**Problem**
Copy the lines below exactly. Start at the first and finish with the line containing "In my [last".

━━ Input material ━━

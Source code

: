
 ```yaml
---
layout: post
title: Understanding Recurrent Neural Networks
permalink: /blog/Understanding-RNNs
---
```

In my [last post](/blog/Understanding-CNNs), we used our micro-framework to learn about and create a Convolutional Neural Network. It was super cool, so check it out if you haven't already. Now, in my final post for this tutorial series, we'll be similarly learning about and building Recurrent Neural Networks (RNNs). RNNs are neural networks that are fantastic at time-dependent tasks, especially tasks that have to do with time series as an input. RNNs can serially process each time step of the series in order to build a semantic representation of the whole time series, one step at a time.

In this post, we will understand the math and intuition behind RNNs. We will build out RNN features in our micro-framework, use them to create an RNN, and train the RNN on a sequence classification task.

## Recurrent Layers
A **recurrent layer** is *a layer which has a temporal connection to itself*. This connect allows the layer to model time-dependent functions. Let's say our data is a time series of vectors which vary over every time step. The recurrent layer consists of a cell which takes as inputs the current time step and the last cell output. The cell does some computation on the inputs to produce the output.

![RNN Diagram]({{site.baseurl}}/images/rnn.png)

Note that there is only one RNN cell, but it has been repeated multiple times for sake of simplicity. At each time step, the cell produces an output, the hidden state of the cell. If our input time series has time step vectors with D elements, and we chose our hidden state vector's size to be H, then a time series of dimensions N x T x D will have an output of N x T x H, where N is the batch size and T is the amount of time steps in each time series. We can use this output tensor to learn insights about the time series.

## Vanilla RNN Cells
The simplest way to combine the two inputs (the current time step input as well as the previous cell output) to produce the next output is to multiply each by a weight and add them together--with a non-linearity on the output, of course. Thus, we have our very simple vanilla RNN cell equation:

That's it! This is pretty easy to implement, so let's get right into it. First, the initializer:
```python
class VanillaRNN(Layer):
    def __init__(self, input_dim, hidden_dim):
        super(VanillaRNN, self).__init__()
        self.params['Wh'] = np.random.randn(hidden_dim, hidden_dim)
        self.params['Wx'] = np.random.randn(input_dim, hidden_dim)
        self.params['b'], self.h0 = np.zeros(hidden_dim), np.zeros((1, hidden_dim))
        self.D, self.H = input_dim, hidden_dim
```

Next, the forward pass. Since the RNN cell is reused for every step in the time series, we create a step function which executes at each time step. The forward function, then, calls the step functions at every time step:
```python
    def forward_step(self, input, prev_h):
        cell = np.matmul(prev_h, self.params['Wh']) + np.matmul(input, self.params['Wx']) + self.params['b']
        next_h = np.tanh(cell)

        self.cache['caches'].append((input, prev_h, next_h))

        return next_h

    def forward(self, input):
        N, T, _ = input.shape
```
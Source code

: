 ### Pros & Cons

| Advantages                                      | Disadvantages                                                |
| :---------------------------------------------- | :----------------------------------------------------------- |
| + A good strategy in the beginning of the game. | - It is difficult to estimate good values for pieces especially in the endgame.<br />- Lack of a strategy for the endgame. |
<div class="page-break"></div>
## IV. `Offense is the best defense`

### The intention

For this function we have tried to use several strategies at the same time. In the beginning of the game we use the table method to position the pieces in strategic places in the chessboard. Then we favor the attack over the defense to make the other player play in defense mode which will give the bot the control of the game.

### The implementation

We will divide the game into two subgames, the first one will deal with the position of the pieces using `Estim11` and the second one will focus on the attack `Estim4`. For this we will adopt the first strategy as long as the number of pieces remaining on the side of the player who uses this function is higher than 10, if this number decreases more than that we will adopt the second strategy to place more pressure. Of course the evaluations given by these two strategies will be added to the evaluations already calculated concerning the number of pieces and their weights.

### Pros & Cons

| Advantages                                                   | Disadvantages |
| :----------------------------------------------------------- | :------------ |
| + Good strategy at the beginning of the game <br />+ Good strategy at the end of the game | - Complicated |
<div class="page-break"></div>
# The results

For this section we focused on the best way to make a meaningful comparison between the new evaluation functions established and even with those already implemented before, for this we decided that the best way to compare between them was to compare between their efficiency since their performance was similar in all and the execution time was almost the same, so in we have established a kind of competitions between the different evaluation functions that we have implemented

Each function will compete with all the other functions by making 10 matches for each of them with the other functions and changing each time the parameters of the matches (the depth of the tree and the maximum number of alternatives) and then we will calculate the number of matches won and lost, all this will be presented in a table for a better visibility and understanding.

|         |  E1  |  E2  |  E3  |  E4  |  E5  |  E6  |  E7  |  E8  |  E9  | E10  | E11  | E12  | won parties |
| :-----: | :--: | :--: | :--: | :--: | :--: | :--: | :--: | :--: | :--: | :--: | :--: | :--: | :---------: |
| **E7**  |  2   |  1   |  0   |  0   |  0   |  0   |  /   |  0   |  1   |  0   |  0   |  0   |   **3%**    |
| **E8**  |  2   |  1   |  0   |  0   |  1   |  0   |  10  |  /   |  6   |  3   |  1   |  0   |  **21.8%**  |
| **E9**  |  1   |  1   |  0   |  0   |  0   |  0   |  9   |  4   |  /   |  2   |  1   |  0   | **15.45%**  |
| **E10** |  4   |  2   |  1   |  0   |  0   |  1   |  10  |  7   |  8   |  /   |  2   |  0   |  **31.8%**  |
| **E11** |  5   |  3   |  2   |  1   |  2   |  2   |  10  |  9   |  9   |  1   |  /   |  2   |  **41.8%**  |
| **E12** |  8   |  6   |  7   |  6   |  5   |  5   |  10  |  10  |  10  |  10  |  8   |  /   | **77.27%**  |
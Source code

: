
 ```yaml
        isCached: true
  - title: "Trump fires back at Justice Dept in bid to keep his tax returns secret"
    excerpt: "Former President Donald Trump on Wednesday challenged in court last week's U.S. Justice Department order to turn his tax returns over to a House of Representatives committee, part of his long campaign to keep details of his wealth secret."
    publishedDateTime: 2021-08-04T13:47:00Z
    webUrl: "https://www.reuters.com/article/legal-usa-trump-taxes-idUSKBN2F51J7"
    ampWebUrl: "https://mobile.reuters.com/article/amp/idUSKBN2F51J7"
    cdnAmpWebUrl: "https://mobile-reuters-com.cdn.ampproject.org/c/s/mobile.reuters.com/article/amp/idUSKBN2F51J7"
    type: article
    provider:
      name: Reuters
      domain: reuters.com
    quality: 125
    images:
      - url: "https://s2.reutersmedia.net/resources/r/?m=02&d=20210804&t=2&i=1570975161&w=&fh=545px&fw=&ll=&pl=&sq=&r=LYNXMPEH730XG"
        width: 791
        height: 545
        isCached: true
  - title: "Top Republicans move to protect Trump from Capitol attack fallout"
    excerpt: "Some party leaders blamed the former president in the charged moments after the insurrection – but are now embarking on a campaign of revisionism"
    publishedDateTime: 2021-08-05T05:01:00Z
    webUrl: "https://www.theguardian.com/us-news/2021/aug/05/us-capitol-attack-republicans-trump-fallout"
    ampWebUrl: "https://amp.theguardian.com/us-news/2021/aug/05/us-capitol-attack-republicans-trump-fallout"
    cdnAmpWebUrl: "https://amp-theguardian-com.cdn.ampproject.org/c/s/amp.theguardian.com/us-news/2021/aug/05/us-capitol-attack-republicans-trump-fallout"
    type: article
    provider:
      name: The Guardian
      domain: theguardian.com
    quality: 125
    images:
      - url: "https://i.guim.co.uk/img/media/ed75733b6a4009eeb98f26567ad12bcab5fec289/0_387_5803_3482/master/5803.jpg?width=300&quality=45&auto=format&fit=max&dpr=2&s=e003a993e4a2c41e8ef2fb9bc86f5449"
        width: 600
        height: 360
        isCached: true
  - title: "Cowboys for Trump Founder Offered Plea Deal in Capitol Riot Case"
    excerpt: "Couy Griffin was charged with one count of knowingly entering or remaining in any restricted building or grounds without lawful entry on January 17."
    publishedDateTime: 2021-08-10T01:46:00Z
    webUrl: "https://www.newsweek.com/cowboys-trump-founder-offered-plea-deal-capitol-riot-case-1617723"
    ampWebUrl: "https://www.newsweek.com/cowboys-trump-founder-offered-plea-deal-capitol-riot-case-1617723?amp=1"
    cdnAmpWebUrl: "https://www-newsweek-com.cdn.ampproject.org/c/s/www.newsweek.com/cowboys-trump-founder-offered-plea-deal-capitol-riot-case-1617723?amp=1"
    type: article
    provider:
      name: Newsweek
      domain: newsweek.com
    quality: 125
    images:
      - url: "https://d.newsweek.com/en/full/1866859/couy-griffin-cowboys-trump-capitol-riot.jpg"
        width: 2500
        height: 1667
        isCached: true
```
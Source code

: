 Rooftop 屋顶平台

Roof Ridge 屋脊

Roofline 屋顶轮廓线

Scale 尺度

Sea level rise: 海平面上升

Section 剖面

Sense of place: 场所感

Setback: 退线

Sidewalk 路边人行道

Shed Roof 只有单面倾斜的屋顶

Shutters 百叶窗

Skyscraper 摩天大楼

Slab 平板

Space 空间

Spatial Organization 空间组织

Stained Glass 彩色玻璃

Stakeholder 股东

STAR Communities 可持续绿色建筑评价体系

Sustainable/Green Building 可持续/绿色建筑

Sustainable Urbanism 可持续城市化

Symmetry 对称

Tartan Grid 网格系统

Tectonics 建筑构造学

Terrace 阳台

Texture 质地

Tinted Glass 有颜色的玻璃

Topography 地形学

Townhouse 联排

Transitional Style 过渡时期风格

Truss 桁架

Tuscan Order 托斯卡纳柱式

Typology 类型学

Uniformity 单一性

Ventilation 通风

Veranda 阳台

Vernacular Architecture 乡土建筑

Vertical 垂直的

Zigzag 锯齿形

━━━

**Response area**
Source code

:
 ```yaml
---
layout: post
title: Understanding Recurrent Neural Networks
permalink: /blog/Understanding-RNNs
---
```

In my [last post](/blog/Understanding-CNNs), we used our micro-framework to learn about and create a Convolutional Neural Network. It was super cool, so check it out if you haven't already. Now, in my final post for this tutorial series, we'll be similarly learning about and building Recurrent Neural Networks (RNNs). RNNs are neural networks that are fantastic at time-dependent tasks, especially tasks that have to do with time series as an input. RNNs can serially process each time step of the series in order to build a semantic representation of the whole time series, one step at a time.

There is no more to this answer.